▶ Action item
Look below for the line containing "### Technical Philosophy"; from there through the line containing "In Progress |", both lines included, please set down each line exactly and nothing else.
### Dataset
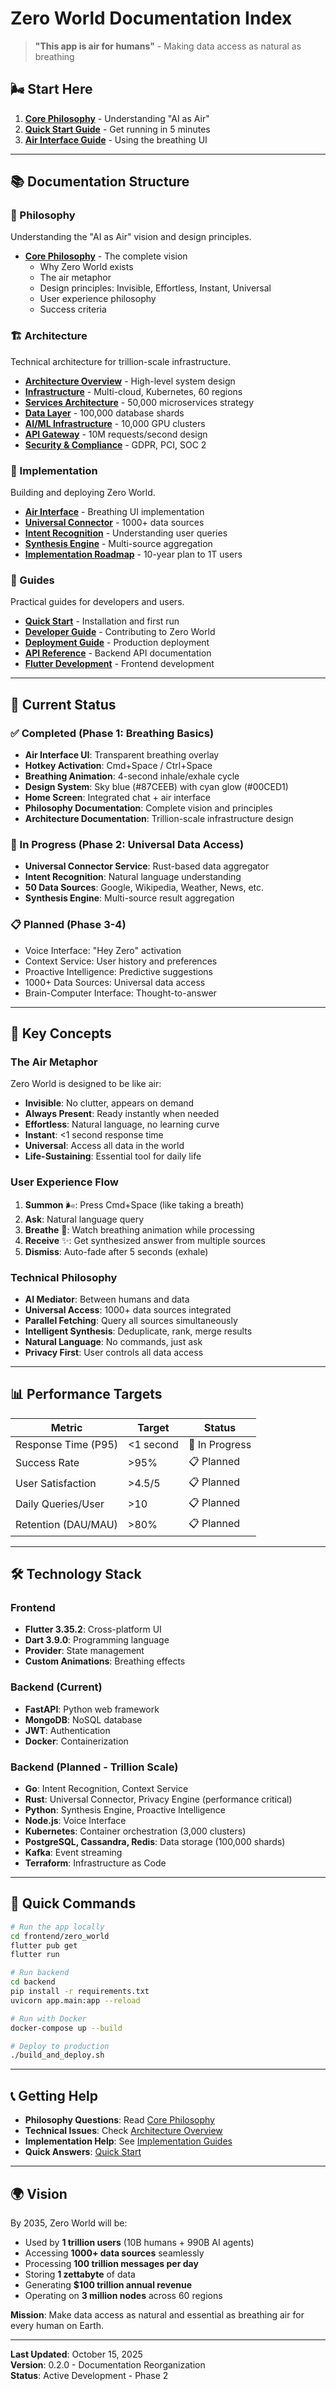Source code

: # Zero World Documentation Index

> **"This app is air for humans"** - Making data access as natural as breathing

## 🌬️ Start Here

1. **[Core Philosophy](philosophy/CORE_PHILOSOPHY.md)** - Understanding "AI as Air"
2. **[Quick Start Guide](guides/QUICKSTART.md)** - Get running in 5 minutes
3. **[Air Interface Guide](implementation/AIR_INTERFACE.md)** - Using the breathing UI

---

## 📚 Documentation Structure

### 🎯 Philosophy
Understanding the "AI as Air" vision and design principles.

- **[Core Philosophy](philosophy/CORE_PHILOSOPHY.md)** - The complete vision
  - Why Zero World exists
  - The air metaphor
  - Design principles: Invisible, Effortless, Instant, Universal
  - User experience philosophy
  - Success criteria

### 🏗️ Architecture
Technical architecture for trillion-scale infrastructure.

- **[Architecture Overview](architecture/OVERVIEW.md)** - High-level system design
- **[Infrastructure](architecture/INFRASTRUCTURE.md)** - Multi-cloud, Kubernetes, 60 regions
- **[Services Architecture](architecture/SERVICES.md)** - 50,000 microservices strategy
- **[Data Layer](architecture/DATA_LAYER.md)** - 100,000 database shards
- **[AI/ML Infrastructure](architecture/AI_ML.md)** - 10,000 GPU clusters
- **[API Gateway](architecture/API_GATEWAY.md)** - 10M requests/second design
- **[Security & Compliance](architecture/COMPLIANCE.md)** - GDPR, PCI, SOC 2

### 🚀 Implementation
Building and deploying Zero World.

- **[Air Interface](implementation/AIR_INTERFACE.md)** - Breathing UI implementation
- **[Universal Connector](implementation/UNIVERSAL_CONNECTOR.md)** - 1000+ data sources
- **[Intent Recognition](implementation/INTENT_RECOGNITION.md)** - Understanding user queries
- **[Synthesis Engine](implementation/SYNTHESIS_ENGINE.md)** - Multi-source aggregation
- **[Implementation Roadmap](implementation/ROADMAP.md)** - 10-year plan to 1T users

### 📖 Guides
Practical guides for developers and users.

- **[Quick Start](guides/QUICKSTART.md)** - Installation and first run
- **[Developer Guide](guides/DEVELOPER_GUIDE.md)** - Contributing to Zero World
- **[Deployment Guide](guides/DEPLOYMENT.md)** - Production deployment
- **[API Reference](guides/API_REFERENCE.md)** - Backend API documentation
- **[Flutter Development](guides/FLUTTER_GUIDE.md)** - Frontend development

---

## 🎯 Current Status

### ✅ Completed (Phase 1: Breathing Basics)
- **Air Interface UI**: Transparent breathing overlay
- **Hotkey Activation**: Cmd+Space / Ctrl+Space
- **Breathing Animation**: 4-second inhale/exhale cycle
- **Design System**: Sky blue (#87CEEB) with cyan glow (#00CED1)
- **Home Screen**: Integrated chat + air interface
- **Philosophy Documentation**: Complete vision and principles
- **Architecture Documentation**: Trillion-scale infrastructure design

### 🔄 In Progress (Phase 2: Universal Data Access)
- **Universal Connector Service**: Rust-based data aggregator
- **Intent Recognition**: Natural language understanding
- **50 Data Sources**: Google, Wikipedia, Weather, News, etc.
- **Synthesis Engine**: Multi-source result aggregation

### 📋 Planned (Phase 3-4)
- Voice Interface: "Hey Zero" activation
- Context Service: User history and preferences
- Proactive Intelligence: Predictive suggestions
- 1000+ Data Sources: Universal data access
- Brain-Computer Interface: Thought-to-answer

---

## 🌟 Key Concepts

### The Air Metaphor
Zero World is designed to be like air:
- **Invisible**: No clutter, appears on demand
- **Always Present**: Ready instantly when needed
- **Effortless**: Natural language, no learning curve
- **Instant**: <1 second response time
- **Universal**: Access all data in the world
- **Life-Sustaining**: Essential tool for daily life

### User Experience Flow
1. **Summon** 🌬️: Press Cmd+Space (like taking a breath)
2. **Ask**: Natural language query
3. **Breathe** 💨: Watch breathing animation while processing
4. **Receive** ✨: Get synthesized answer from multiple sources
5. **Dismiss**: Auto-fade after 5 seconds (exhale)

### Technical Philosophy
- **AI Mediator**: Between humans and data
- **Universal Access**: 1000+ data sources integrated
- **Parallel Fetching**: Query all sources simultaneously
- **Intelligent Synthesis**: Deduplicate, rank, merge results
- **Natural Language**: No commands, just ask
- **Privacy First**: User controls all data access

---

## 📊 Performance Targets

| Metric | Target | Status |
|--------|--------|--------|
| Response Time (P95) | <1 second | 🔄 In Progress |
| Success Rate | >95% | 📋 Planned |
| User Satisfaction | >4.5/5 | 📋 Planned |
| Daily Queries/User | >10 | 📋 Planned |
| Retention (DAU/MAU) | >80% | 📋 Planned |

---

## 🛠️ Technology Stack

### Frontend
- **Flutter 3.35.2**: Cross-platform UI
- **Dart 3.9.0**: Programming language
- **Provider**: State management
- **Custom Animations**: Breathing effects

### Backend (Current)
- **FastAPI**: Python web framework
- **MongoDB**: NoSQL database
- **JWT**: Authentication
- **Docker**: Containerization

### Backend (Planned - Trillion Scale)
- **Go**: Intent Recognition, Context Service
- **Rust**: Universal Connector, Privacy Engine (performance critical)
- **Python**: Synthesis Engine, Proactive Intelligence
- **Node.js**: Voice Interface
- **Kubernetes**: Container orchestration (3,000 clusters)
- **PostgreSQL, Cassandra, Redis**: Data storage (100,000 shards)
- **Kafka**: Event streaming
- **Terraform**: Infrastructure as Code

---

## 🚀 Quick Commands

```bash
# Run the app locally
cd frontend/zero_world
flutter pub get
flutter run

# Run backend
cd backend
pip install -r requirements.txt
uvicorn app.main:app --reload

# Run with Docker
docker-compose up --build

# Deploy to production
./build_and_deploy.sh
```

---

## 📞 Getting Help

- **Philosophy Questions**: Read [Core Philosophy](philosophy/CORE_PHILOSOPHY.md)
- **Technical Issues**: Check [Architecture Overview](architecture/OVERVIEW.md)
- **Implementation Help**: See [Implementation Guides](implementation/)
- **Quick Answers**: [Quick Start](guides/QUICKSTART.md)

---

## 🌍 Vision

By 2035, Zero World will be:
- Used by **1 trillion users** (10B humans + 990B AI agents)
- Accessing **1000+ data sources** seamlessly
- Processing **100 trillion messages per day**
- Storing **1 zettabyte** of data
- Generating **$100 trillion annual revenue**
- Operating on **3 million nodes** across 60 regions

**Mission**: Make data access as natural and essential as breathing air for every human on Earth.

---

**Last Updated**: October 15, 2025  
**Version**: 0.2.0 - Documentation Reorganization  
**Status**: Active Development - Phase 2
######
▶ Result
### Technical Philosophy
- **AI Mediator**: Between humans and data
- **Universal Access**: 1000+ data sources integrated
- **Parallel Fetching**: Query all sources simultaneously
- **Intelligent Synthesis**: Deduplicate, rank, merge results
- **Natural Language**: No commands, just ask
- **Privacy First**: User controls all data access

---

## 📊 Performance Targets

| Metric | Target | Status |
|--------|--------|--------|
| Response Time (P95) | <1 second | 🔄 In Progress |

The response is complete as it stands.